Although the Letter Carriers’ are in town for a five-day convention, individual members have been protesting alongside the Carpenters all week. Both groups are protesting the Carpenters union being barred from working at the Convention Center after they failed to sign a new customer satisfaction agreement by the May 5 deadline.


“What’s been happening all week is a lot of Letter Carriers are uncomfortable because of the ongoing protest. And countless numbers of them have come to the Carpenters outside and basically said they’re sorry.” said Marty O’Rourke, spokesman for the Metropolitan Regional Council of Carpenters.

Furthermore, O’Rourke said: “It’s a sense of solidarity that the Letter Carriers understand the protest and agree with it. This is a group of them that decided to stand with the Carpenters.”
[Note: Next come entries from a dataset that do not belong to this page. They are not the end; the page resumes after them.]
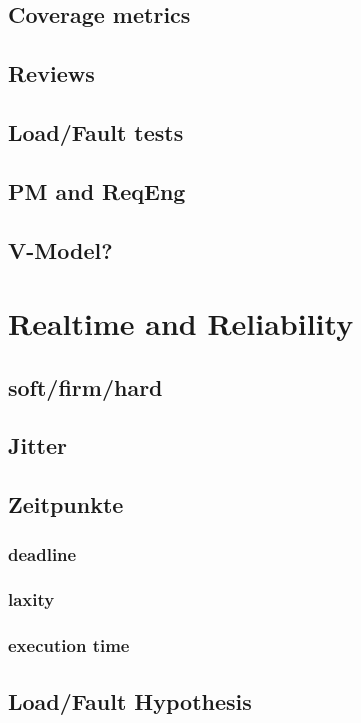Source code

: 	\subsection{Coverage metrics}
	
	\subsection{Reviews}
	
	\subsection{Load/Fault tests}
	
	\subsection{PM and ReqEng}
	
	\subsection{V-Model?}

	\section{Realtime and Reliability}
	\subsection{soft/firm/hard}
	\subsection{Jitter}
	\subsection{Zeitpunkte}
	\subsubsection{deadline}
	\subsubsection{laxity}
	\subsubsection{execution time}
	\subsection{Load/Fault Hypothesis}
The Letter Carriers convention will be a boon for the facility and is expected to draw more than 8,000 people and generate more than $24 million in economic impact.

The Carpenters are also showing support for the Letter Carriers. Union carpenters joined hundreds of members of the Letter Carriers outside of Staples (15th and Chestnut streets) Wednesday in protesting the privatization of the U.S. Postal Service.

Convention Center officials, however, see the alliance as detrimental to the city.

“The Carpenters crossed the line from protest to waging economic war on the taxpayers of Pennsylvania when they called on the Letter Carriers to cancel their convention in Philadelphia,” said John McNichol, president and CEO of the Convention Center. “This is the Carpenter leadership’s latest attempt to distract the public from the fact that they rejected a good deal for their membership and are willing to harm the taxpayers to avoid responsibility for their actions.”

Furthermore, McNichol said: “The fact that this effort to dissuade customers from coming to Philadelphia is being led by Carpenters leader Ed Coryell — who, as a board member of the Center, has a fiduciary responsibility to the Center and taxpayers of the state — is even more troubling.”

The Carpenters say McNichol's words are an "outright lie."

"That never happened. The Carpenters never asked the Letter Carriers to not come to Philadelphia. We never asked them to cancel their event," O'Rourke said. "He's making it up. It's a total fabrication."

The Carpenters will be handing out flyers — or “truth alerts” — that read:

    Dear Sisters and Brothers, We hope you are enjoying your convention and your visit to Philadelphia - the Greatest City in America!

    We can not let you leave our great city without expressing our sincerest thanks and appreciation to the countless number of you who stopped to express your support by shaking our hands, patting us on the back, giving us thumbs up signs, offering to buy us food or water -- and in so many cases even picking up signs and standing with us to protest our LOCKOUT from the Pennsylvania Convention Center.

    Letter Carriers have always held a unique and special place in the hearts of Americans. Your warmth, your kindness and your individual acts of solidarity towards us over the last few days - will not be forgotten

    Thank you sisters and brothers! THANK YOU! And just in case PCC Management has been busy spreading more lies again --Here's the TRUTH one more time! We are locked out from working in the Pennsylvania Convention Center! We negotiated with management for more than 10 months - almost daily during the two weeks before the lockout.

    Then at the very last minute, management put a gun to our heads with a 24 hour ultimatum demanding that we sign a customer service agreement -- that was totally different from the one we spent months negotiating and had agreed to in principle with handshakes only a few days before.

    Now over 400 of our brothers and sisters - and their families - are out of work. IT'S TIME TO END THIS LOCKOUT!

Not all Letter Carrier members have joined the protests, however, nor were they as sympathetic.

Furthermore, the Convention Center is still arguing that it is not a lockout.

"A lockout is involuntary on the part of a union," Pete Peterson, spokesman for the Pennsylvania Convention Center Authority, said earlier. "They voluntarily chose not to become part of the customer satisfaction agreement and in doing so removed themselves from performing work at the center."

The Carpenters union recently filed their unfair labor practices charge against the center to the Pennsylvania Labor Relations Board after the National Labor Relations Board dismissed it because the Convention Center Authority is not under its jurisdiction.